The rule of thumb is always 1.5 times the physical RAM, so you would change it in My Computer properties. Virtual memory will allow the Windows to free up some physical RAM by paging or "swapping" the memory. Anytime this happens you will be experiencing system degradation.

I would suggest setting the initial virtual memory the same as the maximum. Also, some will tell you to leave a small amount of VM on the C: drive such as 4Mb to 10Mbs.

I am not sure that 4GB is exploding. You would set it to 3GB anyway. In your case maybe less such as 2GBs. Make SURE that on the window where you set your VM, that you select best performance for background services.

Setting a maximum for SBS monitoring, given that SQL as a whole is managing its own memory, it will just start storing pages and procedures from AC. Of course, you are right that with more physical memory, even if you let Workgroup do its own thing, you would still have the 1GB. The problem is SQL will take its 3GB and you will be left with 300Mbs given the limit of a 32-bit OS.

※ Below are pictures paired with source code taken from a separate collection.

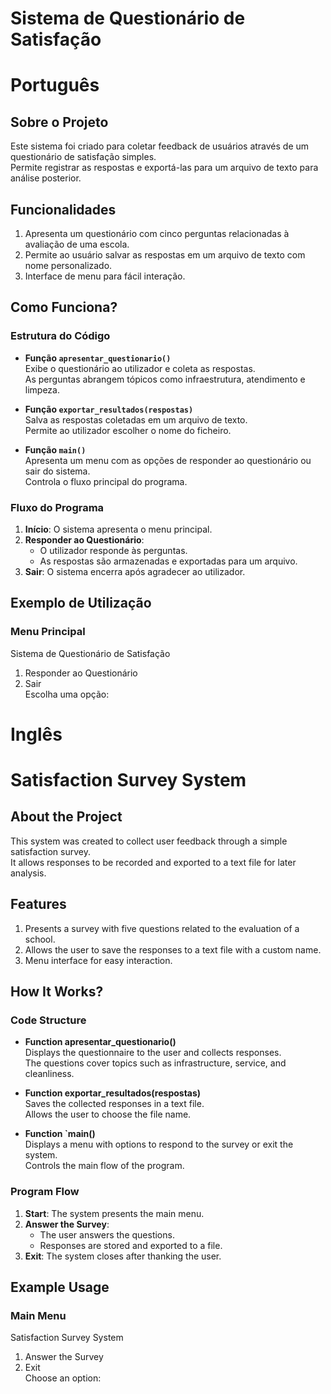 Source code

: # Sistema de Questionário de Satisfação
# Português
## Sobre o Projeto
Este sistema foi criado para coletar feedback de usuários através de um questionário de satisfação simples.  
Permite registrar as respostas e exportá-las para um arquivo de texto para análise posterior.

## Funcionalidades
1. Apresenta um questionário com cinco perguntas relacionadas à avaliação de uma escola.
2. Permite ao usuário salvar as respostas em um arquivo de texto com nome personalizado.
3. Interface de menu para fácil interação.

## Como Funciona?

### Estrutura do Código
- **Função `apresentar_questionario()`**  
  Exibe o questionário ao utilizador e coleta as respostas.  
  As perguntas abrangem tópicos como infraestrutura, atendimento e limpeza.

- **Função `exportar_resultados(respostas)`**  
  Salva as respostas coletadas em um arquivo de texto.  
  Permite ao utilizador escolher o nome do ficheiro.

- **Função `main()`**  
  Apresenta um menu com as opções de responder ao questionário ou sair do sistema.  
  Controla o fluxo principal do programa.

### Fluxo do Programa
1. **Início**: O sistema apresenta o menu principal.
2. **Responder ao Questionário**:  
   - O utilizador responde às perguntas.  
   - As respostas são armazenadas e exportadas para um arquivo.
3. **Sair**: O sistema encerra após agradecer ao utilizador.

## Exemplo de Utilização

### Menu Principal

Sistema de Questionário de Satisfação  
1. Responder ao Questionário  
2. Sair  
Escolha uma opção:
# Inglês 

# Satisfaction Survey System

## About the Project
This system was created to collect user feedback through a simple satisfaction survey.  
It allows responses to be recorded and exported to a text file for later analysis.

## Features
1. Presents a survey with five questions related to the evaluation of a school.
2. Allows the user to save the responses to a text file with a custom name.
3. Menu interface for easy interaction.

## How It Works?

### Code Structure
- **Function apresentar_questionario()**  
  Displays the questionnaire to the user and collects responses.  
  The questions cover topics such as infrastructure, service, and cleanliness.

- **Function exportar_resultados(respostas)**  
  Saves the collected responses in a text file.  
  Allows the user to choose the file name.

- **Function `main()**  
  Displays a menu with options to respond to the survey or exit the system.  
  Controls the main flow of the program.

### Program Flow
1. **Start**: The system presents the main menu.
2. **Answer the Survey**:  
   - The user answers the questions.  
   - Responses are stored and exported to a file.
3. **Exit**: The system closes after thanking the user.

## Example Usage

### Main Menu

Satisfaction Survey System  
1. Answer the Survey  
2. Exit  
Choose an option:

Still, I would add 2GB of RAM tomorrow. By 7 am smile This would be the single best thing you can do to improve performance. You stated you have 28 clients. Everything will run better with more RAM.

Not being a SQL expert, I am not sure if 150MBs will be sufficient. I am not sure.

How much space did you set up the C: drive to begin with. You can always increase its size with a partition manager for servers, but I would back up everything first.

I am guessing you set your mins and maxs using SSMS? You would likely need to set ACs as well.

How feasible is it for you to move to SBS 2008 or Windows Server 2008? Of course, you could still install a 64-bit 2003 OS, but if you were going to change, then you may as well upgrade to 2008. It's a sweet OS. Then, of course, you are only limited by the hardware up to the 64GB limit. Dell gave me some RAM, so I installed 20GBs, which is overkill, but 8 to 12 GBs of RAM would definitely solve your problem.

If you need a SQL guru, let me know.

You can probably clear off some of that space on the C: drive. Temp files and Windows Updates restore files take up mega room. Do a search for .tmp and see what shows up. Also, Google a free program called TreeSize Free. This program will show you exactly what is taking up what space on your PC. Finally, do you empty your Recycle Bin? Sometimes, I forget after I delete large files from the bin, and it is still taking up space.

HTH. Let me know.

Indy's suggestion on the SSD is a good one, but I am not very familiar with that one.